"Slow down, slow down, slow down!"
"I can't, I can't!"
"Turn, turn, turn! Oh no!"
At a congressional hearing in Brazil today, the transcript of pilots' final exchanges before a commercial jet overshot the runway at Sao Paulo's Congonhas airport in July, hit buildings, and exploded -- killing some 200 people -- was read into the record. That's an excerpt from the transcript, above.*
Safety investigators have already recovered the jet's cockpit voice recorder (CVR), which is where the transcript comes from, and presumably they are also carefully studying another "black box," too: the jet's flight data recorder (FDR), which records the operating data from a plane's systems, via sensors wired to switches in the cockpit, among other places.

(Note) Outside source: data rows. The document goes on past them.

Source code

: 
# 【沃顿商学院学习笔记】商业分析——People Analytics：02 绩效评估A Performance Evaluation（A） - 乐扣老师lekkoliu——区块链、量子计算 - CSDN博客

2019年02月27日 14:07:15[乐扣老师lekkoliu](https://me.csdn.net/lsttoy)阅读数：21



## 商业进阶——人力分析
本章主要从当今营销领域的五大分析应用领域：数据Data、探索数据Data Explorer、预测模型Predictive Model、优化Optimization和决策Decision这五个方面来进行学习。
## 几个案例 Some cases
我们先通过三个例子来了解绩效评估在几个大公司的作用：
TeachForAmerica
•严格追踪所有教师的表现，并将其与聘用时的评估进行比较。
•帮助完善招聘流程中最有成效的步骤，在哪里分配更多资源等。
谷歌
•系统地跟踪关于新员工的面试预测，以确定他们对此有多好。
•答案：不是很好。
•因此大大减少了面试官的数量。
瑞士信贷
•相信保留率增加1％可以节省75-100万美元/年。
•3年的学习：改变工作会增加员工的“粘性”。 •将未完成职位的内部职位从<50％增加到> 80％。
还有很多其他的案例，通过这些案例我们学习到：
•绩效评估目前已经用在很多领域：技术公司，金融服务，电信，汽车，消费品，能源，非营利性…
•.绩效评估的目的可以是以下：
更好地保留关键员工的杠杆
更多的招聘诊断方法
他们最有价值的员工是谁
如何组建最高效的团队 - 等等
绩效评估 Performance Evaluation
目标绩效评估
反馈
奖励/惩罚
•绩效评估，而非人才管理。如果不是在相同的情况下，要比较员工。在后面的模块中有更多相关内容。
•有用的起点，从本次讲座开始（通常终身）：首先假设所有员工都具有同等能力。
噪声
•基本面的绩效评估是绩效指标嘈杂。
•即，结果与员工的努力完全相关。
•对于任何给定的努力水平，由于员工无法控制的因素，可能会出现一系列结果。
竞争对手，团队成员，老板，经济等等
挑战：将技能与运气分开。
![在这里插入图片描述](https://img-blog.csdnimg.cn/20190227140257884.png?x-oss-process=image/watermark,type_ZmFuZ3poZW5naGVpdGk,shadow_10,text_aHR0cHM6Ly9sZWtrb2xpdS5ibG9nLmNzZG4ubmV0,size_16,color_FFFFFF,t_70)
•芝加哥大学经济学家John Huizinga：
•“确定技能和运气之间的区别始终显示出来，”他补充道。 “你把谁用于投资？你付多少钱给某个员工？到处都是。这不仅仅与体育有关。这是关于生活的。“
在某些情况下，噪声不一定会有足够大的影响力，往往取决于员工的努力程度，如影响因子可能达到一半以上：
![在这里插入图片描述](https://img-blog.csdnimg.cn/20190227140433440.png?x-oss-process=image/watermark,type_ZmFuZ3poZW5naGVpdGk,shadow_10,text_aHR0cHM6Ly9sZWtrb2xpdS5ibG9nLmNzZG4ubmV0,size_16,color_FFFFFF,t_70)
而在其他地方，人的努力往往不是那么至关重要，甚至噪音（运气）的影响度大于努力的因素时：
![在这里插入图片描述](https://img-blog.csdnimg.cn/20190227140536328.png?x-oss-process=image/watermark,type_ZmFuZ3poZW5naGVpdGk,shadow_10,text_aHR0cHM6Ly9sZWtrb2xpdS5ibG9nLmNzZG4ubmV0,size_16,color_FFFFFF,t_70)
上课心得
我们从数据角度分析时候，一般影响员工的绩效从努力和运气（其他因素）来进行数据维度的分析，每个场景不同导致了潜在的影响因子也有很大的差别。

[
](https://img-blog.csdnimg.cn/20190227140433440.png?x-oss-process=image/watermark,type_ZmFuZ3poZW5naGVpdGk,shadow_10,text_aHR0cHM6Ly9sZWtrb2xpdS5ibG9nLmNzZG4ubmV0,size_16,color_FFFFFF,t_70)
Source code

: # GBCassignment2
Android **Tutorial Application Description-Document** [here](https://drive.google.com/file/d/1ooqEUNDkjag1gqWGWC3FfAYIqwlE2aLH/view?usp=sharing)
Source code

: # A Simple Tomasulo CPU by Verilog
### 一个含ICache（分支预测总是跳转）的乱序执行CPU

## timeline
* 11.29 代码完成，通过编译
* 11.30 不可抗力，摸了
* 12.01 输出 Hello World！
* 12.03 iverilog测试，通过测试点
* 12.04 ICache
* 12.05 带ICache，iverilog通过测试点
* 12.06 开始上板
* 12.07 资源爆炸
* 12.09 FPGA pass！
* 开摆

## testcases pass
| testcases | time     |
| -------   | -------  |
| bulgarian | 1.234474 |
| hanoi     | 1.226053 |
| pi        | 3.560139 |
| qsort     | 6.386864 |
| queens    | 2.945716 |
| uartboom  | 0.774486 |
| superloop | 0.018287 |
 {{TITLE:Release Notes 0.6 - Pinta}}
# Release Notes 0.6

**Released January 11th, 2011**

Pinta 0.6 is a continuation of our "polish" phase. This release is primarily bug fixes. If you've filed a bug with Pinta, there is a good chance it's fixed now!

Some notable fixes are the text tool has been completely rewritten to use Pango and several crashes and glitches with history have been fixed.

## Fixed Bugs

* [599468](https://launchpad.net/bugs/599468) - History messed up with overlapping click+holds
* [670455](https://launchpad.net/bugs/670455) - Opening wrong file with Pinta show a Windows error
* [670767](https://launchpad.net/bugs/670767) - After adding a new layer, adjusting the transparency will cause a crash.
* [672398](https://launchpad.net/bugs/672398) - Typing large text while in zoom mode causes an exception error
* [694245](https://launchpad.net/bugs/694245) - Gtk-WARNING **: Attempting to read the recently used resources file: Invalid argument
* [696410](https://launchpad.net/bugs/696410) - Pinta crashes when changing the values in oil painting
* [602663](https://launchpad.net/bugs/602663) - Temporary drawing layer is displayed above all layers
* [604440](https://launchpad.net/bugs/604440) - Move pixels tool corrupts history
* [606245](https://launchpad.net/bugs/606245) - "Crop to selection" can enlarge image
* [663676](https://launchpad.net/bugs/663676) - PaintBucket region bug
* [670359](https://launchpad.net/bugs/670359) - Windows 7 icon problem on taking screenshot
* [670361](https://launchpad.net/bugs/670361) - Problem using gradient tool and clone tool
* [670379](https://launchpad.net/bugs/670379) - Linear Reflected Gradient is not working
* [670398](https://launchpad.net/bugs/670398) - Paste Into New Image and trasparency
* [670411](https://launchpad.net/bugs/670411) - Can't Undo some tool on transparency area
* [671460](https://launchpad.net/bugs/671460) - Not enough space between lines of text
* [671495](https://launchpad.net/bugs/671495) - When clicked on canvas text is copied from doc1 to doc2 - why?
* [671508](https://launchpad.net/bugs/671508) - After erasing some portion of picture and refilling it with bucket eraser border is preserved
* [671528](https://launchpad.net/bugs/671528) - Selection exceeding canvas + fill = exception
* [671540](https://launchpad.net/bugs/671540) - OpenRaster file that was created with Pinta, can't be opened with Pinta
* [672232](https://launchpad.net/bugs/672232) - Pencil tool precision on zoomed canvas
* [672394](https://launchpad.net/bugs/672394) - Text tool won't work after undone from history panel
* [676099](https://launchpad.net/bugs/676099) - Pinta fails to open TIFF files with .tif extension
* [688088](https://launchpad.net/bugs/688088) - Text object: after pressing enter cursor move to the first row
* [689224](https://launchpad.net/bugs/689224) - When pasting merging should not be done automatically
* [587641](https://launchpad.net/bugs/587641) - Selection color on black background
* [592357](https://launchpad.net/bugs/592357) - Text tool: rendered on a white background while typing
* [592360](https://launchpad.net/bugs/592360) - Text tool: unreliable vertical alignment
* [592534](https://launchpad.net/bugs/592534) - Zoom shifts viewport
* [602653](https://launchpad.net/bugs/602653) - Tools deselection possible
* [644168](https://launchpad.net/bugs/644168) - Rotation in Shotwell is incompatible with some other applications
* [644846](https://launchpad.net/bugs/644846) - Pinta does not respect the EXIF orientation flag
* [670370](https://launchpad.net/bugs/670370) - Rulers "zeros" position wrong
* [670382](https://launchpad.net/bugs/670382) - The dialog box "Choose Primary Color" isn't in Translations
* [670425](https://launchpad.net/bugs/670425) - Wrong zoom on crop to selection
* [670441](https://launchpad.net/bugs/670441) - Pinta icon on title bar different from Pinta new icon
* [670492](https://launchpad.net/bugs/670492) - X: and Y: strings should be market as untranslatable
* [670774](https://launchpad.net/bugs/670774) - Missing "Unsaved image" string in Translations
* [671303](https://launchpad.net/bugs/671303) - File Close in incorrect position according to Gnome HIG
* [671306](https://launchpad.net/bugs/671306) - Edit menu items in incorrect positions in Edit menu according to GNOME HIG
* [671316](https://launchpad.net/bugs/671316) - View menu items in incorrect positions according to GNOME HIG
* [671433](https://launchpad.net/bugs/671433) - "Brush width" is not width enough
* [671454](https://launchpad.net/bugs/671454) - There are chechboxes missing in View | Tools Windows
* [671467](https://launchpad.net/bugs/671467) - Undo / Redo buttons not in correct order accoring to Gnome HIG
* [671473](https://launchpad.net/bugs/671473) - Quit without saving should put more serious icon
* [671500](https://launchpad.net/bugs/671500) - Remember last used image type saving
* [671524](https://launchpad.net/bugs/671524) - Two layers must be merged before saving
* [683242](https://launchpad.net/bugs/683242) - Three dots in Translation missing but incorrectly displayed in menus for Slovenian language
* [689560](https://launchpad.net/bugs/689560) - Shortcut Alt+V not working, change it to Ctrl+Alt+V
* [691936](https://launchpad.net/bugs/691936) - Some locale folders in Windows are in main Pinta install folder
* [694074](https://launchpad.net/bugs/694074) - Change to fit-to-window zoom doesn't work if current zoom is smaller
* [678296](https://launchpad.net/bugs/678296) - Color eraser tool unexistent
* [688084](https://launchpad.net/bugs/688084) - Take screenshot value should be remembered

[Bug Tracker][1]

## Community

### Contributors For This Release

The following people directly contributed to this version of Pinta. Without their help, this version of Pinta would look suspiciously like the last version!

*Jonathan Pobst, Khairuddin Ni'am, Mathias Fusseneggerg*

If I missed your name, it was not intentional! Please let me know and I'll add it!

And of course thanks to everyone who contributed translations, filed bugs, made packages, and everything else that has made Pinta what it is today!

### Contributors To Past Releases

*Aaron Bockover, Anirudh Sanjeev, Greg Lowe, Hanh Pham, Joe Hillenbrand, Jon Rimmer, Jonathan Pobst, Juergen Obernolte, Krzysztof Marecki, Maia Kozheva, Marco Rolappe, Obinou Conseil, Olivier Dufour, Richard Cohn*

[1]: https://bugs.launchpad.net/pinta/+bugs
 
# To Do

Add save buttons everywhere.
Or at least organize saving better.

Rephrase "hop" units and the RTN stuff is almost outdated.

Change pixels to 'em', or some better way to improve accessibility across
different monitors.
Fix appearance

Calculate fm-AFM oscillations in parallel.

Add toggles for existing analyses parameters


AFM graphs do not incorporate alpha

OK, my grasp on the technology of FDRs is shaky. But now I've got an angle on black-box theory, thanks to "Babbage's Apparatus: Toward an Archaeology of the Black Box," an essay in the current issue of Grey Room, a quarterly journal devoted to the theorization of modern and contemporary architecture, art, media, and politics.
According to Greg Siegel, an assistant professor of Film and Media Studies at UC Santa Barbara, the black box has its origins in a "self-registering apparatus" for railroad trains -- a steampunk FDR, if you will, that made use of self-inking pens connected mechanically to different parts of a railway carriage, a spring-driven clock, and a thousand-foot-long roll of paper.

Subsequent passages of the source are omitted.